[Saved entries]
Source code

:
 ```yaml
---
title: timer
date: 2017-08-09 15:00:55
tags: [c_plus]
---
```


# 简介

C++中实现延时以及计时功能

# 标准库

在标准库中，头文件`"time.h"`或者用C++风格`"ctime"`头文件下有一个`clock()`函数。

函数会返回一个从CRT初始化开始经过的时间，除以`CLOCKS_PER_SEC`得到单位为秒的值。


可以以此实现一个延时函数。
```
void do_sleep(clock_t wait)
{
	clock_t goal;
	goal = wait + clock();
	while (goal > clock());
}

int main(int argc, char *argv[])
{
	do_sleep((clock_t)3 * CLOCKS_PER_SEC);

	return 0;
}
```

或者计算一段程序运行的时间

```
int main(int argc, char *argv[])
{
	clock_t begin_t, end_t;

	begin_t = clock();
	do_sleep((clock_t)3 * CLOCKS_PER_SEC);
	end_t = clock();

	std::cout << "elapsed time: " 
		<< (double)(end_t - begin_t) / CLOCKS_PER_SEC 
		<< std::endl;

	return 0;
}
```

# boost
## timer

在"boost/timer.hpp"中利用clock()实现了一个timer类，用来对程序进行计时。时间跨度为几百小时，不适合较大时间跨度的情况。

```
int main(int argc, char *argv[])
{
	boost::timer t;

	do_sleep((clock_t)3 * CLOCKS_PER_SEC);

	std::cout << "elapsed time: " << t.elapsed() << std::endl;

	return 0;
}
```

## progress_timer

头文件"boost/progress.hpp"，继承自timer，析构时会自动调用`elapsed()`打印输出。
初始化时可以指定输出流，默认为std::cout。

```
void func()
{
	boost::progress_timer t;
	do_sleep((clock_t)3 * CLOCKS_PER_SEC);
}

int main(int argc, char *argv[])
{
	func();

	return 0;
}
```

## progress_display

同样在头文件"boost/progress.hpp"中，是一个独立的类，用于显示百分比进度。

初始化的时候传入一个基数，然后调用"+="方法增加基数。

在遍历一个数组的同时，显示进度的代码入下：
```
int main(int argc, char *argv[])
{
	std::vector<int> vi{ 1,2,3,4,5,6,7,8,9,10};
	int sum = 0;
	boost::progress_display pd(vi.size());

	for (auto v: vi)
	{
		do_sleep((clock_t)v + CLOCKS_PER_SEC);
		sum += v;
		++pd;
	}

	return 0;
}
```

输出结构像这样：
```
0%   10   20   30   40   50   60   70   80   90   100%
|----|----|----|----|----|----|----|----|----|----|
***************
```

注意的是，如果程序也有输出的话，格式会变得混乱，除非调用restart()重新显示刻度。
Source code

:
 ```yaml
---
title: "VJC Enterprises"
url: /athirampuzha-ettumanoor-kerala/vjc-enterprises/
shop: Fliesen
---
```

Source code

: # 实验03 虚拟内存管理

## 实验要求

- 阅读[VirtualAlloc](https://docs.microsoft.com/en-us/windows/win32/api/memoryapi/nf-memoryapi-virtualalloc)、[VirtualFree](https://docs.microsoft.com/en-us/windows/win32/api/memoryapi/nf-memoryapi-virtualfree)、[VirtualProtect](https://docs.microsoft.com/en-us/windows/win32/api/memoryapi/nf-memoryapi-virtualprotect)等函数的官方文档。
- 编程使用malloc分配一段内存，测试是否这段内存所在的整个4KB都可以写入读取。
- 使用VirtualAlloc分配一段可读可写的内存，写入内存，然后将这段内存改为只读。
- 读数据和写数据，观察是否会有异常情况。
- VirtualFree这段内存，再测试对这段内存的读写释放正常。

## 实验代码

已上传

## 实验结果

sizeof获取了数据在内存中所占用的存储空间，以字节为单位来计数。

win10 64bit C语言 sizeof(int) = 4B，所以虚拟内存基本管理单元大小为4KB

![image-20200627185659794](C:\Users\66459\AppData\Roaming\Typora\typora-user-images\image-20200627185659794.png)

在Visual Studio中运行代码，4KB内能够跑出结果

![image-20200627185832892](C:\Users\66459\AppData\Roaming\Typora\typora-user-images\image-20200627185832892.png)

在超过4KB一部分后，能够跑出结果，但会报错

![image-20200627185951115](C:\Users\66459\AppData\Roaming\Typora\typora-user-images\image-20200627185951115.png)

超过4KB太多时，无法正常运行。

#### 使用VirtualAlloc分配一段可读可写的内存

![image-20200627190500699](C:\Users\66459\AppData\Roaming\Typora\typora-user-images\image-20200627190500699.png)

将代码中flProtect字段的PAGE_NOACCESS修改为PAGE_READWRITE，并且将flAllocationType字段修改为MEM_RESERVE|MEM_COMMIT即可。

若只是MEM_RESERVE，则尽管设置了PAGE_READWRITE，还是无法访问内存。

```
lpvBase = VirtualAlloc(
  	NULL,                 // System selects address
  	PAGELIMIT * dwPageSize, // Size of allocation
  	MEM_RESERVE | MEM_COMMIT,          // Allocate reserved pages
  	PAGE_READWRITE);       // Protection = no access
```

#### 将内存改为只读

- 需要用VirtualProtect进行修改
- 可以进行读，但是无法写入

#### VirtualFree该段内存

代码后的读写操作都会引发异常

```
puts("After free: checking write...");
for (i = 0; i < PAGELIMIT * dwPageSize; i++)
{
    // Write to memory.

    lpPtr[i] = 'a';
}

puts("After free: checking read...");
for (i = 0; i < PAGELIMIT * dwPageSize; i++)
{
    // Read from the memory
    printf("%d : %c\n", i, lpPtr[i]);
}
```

## [EXERCISE DESCRIPTION]
How many lines in the data contain "images"? Answer with the number alone.

## [SOLUTION TO THIS EXERCISE]
4